Data items
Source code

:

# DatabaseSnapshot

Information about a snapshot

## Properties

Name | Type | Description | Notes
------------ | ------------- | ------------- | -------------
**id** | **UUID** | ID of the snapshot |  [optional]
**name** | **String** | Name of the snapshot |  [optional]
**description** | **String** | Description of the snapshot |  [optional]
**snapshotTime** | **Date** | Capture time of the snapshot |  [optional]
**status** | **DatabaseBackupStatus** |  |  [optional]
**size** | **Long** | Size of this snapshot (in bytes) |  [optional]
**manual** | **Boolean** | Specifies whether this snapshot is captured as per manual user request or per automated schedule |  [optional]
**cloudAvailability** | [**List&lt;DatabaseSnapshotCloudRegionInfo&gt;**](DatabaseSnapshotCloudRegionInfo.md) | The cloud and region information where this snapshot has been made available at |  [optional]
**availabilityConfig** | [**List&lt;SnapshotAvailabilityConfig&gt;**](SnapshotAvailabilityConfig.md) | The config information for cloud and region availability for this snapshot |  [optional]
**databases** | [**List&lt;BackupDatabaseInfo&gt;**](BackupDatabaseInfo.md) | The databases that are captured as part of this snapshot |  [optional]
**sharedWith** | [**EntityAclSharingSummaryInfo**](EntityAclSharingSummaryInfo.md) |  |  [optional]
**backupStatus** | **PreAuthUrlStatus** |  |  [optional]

Aim of the exercise:
An exact copy of every line above is needed.

Reply:
Source code

:

# DatabaseSnapshot

Information about a snapshot

## Properties

Name | Type | Description | Notes
------------ | ------------- | ------------- | -------------
**id** | **UUID** | ID of the snapshot |  [optional]
**name** | **String** | Name of the snapshot |  [optional]
**description** | **String** | Description of the snapshot |  [optional]
**snapshotTime** | **Date** | Capture time of the snapshot |  [optional]
**status** | **DatabaseBackupStatus** |  |  [optional]
**size** | **Long** | Size of this snapshot (in bytes) |  [optional]
**manual** | **Boolean** | Specifies whether this snapshot is captured as per manual user request or per automated schedule |  [optional]
**cloudAvailability** | [**List&lt;DatabaseSnapshotCloudRegionInfo&gt;**](DatabaseSnapshotCloudRegionInfo.md) | The cloud and region information where this snapshot has been made available at |  [optional]
**availabilityConfig** | [**List&lt;SnapshotAvailabilityConfig&gt;**](SnapshotAvailabilityConfig.md) | The config information for cloud and region availability for this snapshot |  [optional]
**databases** | [**List&lt;BackupDatabaseInfo&gt;**](BackupDatabaseInfo.md) | The databases that are captured as part of this snapshot |  [optional]
**sharedWith** | [**EntityAclSharingSummaryInfo**](EntityAclSharingSummaryInfo.md) |  |  [optional]
**backupStatus** | **PreAuthUrlStatus** |  |  [optional]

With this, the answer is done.